▶ Available data:
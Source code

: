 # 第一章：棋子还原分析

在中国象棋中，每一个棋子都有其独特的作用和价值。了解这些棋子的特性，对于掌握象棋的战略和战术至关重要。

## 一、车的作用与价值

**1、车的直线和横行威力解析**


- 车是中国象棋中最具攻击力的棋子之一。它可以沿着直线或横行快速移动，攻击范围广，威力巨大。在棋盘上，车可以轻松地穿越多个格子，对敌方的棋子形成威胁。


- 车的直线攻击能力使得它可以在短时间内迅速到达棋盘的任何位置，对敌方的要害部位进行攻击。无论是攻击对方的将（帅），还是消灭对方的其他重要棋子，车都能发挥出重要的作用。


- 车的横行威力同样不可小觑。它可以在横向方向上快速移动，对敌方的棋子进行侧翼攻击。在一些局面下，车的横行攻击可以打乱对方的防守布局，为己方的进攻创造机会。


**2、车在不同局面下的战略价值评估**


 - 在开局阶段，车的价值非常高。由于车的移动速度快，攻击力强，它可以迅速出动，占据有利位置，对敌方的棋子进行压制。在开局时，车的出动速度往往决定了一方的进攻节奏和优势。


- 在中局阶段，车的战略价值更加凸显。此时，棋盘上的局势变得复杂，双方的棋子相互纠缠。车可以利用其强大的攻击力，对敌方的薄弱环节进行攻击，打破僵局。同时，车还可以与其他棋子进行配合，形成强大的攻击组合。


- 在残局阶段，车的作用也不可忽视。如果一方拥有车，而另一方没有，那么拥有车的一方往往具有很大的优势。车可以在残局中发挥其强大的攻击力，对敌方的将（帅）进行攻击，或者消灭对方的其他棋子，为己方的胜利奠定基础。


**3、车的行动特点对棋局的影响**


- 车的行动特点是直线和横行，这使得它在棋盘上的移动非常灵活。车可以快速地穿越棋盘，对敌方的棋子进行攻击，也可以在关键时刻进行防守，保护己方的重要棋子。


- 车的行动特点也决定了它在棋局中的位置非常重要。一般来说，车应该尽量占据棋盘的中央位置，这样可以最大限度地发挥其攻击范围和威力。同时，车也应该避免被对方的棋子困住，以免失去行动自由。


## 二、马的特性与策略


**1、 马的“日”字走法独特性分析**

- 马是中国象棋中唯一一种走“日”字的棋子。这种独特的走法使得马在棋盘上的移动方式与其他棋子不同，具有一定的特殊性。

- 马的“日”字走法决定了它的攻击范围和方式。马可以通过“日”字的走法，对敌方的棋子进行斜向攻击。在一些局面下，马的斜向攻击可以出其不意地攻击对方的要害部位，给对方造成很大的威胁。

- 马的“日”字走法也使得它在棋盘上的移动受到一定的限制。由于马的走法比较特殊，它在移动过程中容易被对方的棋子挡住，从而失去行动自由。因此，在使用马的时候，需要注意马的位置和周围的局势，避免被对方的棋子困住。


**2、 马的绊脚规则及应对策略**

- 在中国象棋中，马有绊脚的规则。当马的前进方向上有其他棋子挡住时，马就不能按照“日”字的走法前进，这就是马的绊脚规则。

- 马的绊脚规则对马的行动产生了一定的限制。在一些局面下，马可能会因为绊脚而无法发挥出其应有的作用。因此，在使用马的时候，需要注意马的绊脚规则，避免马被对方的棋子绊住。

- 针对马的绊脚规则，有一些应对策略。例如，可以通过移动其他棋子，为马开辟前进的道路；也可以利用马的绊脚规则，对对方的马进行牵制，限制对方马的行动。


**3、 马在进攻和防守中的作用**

▶ Aim of the exercise:
Would you copy each line of the records that contains "在一些局面下"?

▶ Output of the exercise:
- 车的横行威力同样不可小觑。它可以在横向方向上快速移动，对敌方的棋子进行侧翼攻击。在一些局面下，车的横行攻击可以打乱对方的防守布局，为己方的进攻创造机会。
- 马的“日”字走法决定了它的攻击范围和方式。马可以通过“日”字的走法，对敌方的棋子进行斜向攻击。在一些局面下，马的斜向攻击可以出其不意地攻击对方的要害部位，给对方造成很大的威胁。
- 马的绊脚规则对马的行动产生了一定的限制。在一些局面下，马可能会因为绊脚而无法发挥出其应有的作用。因此，在使用马的时候，需要注意马的绊脚规则，避免马被对方的棋子绊住。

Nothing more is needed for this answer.